**Task goal:** Go to the line containing "Synthetic data generation" in the records below and print it and every following line exactly, on through the line containing "- Limited ability", then stop.

Collection entries:
==================================================

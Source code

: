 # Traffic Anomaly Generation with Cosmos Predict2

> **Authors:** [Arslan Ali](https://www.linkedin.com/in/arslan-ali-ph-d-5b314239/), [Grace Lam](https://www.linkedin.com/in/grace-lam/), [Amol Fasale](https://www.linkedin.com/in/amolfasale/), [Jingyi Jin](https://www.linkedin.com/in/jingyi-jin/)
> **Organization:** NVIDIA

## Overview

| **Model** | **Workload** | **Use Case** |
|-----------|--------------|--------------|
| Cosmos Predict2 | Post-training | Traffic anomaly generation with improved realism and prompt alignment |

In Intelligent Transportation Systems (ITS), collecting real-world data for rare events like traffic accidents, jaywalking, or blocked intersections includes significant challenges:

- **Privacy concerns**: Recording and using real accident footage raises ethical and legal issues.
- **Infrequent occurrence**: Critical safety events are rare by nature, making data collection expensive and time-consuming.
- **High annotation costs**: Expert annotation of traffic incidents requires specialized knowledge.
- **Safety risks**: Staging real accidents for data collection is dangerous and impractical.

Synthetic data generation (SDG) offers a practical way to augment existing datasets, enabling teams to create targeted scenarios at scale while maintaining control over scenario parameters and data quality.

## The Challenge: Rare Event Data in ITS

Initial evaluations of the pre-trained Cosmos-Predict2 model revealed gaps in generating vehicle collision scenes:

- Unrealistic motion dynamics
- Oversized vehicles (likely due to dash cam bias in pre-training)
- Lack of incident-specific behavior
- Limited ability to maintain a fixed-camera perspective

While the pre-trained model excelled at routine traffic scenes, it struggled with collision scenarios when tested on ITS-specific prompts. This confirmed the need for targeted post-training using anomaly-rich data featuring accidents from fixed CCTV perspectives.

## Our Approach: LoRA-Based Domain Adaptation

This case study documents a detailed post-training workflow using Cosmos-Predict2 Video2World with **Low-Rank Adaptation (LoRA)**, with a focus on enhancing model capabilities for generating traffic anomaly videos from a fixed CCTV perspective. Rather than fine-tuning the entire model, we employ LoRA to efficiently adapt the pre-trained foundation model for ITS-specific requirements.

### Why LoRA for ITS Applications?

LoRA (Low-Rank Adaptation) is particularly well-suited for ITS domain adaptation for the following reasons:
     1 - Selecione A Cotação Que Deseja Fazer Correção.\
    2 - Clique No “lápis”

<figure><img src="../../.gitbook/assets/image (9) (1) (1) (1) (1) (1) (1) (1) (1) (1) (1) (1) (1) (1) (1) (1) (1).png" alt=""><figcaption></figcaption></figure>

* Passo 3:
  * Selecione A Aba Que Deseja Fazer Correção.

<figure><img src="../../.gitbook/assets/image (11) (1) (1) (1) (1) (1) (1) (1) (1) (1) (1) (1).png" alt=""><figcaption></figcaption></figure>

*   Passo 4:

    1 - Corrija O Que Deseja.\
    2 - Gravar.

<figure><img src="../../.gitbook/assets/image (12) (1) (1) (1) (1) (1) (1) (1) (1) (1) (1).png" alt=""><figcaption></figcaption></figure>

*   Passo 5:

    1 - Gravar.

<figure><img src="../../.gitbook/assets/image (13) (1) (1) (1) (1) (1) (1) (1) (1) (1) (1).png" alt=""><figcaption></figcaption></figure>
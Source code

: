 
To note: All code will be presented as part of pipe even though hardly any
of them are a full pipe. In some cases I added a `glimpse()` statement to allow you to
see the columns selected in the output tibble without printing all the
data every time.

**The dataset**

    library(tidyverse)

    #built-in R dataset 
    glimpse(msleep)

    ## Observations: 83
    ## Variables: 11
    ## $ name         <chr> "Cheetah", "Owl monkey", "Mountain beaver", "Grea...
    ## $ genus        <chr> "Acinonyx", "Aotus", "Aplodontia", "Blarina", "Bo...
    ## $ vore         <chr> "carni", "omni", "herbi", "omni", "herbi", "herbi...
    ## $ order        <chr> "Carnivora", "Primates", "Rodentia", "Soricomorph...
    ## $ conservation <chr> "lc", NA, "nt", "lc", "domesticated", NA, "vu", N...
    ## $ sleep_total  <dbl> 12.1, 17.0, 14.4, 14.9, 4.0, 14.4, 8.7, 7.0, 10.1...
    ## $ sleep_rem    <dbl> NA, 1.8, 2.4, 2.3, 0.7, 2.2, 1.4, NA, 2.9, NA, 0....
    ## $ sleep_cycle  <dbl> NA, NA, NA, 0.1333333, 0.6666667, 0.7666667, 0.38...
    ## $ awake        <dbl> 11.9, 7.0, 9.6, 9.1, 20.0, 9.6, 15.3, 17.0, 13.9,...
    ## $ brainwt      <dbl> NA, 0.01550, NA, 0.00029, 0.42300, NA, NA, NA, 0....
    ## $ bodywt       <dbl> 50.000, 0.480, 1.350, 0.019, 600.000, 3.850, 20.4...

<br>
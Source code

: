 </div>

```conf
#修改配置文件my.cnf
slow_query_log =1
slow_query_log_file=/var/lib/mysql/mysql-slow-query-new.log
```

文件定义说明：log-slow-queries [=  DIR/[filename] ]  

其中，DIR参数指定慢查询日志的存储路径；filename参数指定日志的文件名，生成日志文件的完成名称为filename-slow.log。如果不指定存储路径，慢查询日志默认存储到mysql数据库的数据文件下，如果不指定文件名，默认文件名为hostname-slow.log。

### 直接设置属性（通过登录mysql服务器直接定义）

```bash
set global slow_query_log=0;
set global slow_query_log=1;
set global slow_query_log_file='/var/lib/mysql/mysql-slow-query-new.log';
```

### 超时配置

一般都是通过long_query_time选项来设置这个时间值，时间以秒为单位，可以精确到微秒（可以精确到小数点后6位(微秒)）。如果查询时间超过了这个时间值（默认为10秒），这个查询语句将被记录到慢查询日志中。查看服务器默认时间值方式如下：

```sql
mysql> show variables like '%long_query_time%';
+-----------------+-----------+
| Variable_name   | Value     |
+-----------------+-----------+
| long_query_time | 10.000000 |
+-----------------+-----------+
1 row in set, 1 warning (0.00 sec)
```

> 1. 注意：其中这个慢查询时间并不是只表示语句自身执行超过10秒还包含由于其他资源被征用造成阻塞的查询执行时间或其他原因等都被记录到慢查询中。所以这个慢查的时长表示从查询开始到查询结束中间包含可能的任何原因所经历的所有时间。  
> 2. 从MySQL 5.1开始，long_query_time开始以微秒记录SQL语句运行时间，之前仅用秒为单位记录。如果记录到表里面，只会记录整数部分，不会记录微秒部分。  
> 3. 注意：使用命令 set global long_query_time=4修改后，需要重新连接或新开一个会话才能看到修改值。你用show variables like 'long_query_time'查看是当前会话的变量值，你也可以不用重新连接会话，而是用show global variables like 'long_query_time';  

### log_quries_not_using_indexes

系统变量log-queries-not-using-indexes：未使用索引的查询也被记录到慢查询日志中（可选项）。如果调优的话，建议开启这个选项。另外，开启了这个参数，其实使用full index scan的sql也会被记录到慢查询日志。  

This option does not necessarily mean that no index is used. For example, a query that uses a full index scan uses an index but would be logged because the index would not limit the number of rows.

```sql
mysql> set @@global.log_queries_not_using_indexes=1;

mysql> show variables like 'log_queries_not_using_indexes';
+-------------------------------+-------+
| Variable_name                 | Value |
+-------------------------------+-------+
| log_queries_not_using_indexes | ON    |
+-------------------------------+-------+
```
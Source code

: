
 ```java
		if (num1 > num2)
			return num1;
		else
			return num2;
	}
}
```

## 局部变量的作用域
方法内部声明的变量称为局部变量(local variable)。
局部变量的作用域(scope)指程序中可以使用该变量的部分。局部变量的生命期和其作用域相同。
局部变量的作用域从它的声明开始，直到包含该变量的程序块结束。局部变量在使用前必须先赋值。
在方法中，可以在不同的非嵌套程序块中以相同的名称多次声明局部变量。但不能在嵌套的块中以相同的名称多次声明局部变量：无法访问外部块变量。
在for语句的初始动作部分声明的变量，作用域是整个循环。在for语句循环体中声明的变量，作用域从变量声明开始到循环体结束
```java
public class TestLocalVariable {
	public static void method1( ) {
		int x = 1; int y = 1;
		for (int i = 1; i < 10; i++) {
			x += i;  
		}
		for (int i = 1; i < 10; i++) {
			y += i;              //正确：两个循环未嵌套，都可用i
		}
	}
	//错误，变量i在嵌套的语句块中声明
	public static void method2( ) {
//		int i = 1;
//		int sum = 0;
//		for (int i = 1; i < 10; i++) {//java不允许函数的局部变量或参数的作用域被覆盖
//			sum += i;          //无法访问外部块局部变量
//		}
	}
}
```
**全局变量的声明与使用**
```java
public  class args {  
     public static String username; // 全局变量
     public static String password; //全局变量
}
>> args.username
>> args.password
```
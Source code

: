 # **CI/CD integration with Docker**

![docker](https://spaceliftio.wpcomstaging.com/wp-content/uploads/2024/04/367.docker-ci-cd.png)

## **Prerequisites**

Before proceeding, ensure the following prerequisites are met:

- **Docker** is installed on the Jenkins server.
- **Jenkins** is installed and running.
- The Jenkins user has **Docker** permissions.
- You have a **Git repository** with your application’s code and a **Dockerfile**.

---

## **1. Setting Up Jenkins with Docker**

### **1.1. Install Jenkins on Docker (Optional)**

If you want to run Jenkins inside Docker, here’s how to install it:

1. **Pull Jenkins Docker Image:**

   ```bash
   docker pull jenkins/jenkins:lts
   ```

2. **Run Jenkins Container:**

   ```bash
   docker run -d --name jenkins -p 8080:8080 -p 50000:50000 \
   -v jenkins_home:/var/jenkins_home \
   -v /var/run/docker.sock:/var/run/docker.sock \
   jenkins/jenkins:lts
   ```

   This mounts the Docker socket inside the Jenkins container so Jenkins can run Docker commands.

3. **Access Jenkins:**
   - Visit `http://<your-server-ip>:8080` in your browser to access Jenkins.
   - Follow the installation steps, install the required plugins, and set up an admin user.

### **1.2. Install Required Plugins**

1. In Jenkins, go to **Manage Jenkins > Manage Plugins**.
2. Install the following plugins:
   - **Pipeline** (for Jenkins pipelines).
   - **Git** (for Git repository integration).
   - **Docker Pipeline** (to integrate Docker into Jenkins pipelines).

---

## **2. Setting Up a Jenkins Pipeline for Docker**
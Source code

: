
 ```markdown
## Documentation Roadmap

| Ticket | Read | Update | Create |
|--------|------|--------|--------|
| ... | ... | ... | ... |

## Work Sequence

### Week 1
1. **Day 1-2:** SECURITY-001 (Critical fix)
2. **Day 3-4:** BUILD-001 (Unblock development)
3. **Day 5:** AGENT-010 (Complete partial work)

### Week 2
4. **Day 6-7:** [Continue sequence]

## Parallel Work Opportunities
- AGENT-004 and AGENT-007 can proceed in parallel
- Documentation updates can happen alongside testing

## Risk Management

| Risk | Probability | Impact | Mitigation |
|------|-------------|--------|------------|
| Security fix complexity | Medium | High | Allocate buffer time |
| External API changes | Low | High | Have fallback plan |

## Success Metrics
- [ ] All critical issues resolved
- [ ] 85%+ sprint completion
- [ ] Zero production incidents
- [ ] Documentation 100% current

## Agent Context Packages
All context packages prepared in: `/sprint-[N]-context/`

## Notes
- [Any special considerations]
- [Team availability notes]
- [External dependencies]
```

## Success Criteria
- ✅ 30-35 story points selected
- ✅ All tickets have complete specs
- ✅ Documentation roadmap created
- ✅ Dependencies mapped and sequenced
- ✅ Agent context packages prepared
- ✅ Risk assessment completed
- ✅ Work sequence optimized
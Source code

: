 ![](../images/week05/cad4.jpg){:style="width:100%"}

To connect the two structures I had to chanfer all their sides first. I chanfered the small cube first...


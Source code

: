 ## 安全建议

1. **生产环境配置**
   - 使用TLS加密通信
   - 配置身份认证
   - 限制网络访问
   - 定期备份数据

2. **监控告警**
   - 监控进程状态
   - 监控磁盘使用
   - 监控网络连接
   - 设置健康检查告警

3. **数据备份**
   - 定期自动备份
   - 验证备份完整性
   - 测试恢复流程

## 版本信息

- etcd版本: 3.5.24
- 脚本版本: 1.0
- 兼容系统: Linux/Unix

==================================================

**Answer to this task:**
Synthetic data generation (SDG) offers a practical way to augment existing datasets, enabling teams to create targeted scenarios at scale while maintaining control over scenario parameters and data quality.

## The Challenge: Rare Event Data in ITS

Initial evaluations of the pre-trained Cosmos-Predict2 model revealed gaps in generating vehicle collision scenes:

- Unrealistic motion dynamics
- Oversized vehicles (likely due to dash cam bias in pre-training)
- Lack of incident-specific behavior
- Limited ability to maintain a fixed-camera perspective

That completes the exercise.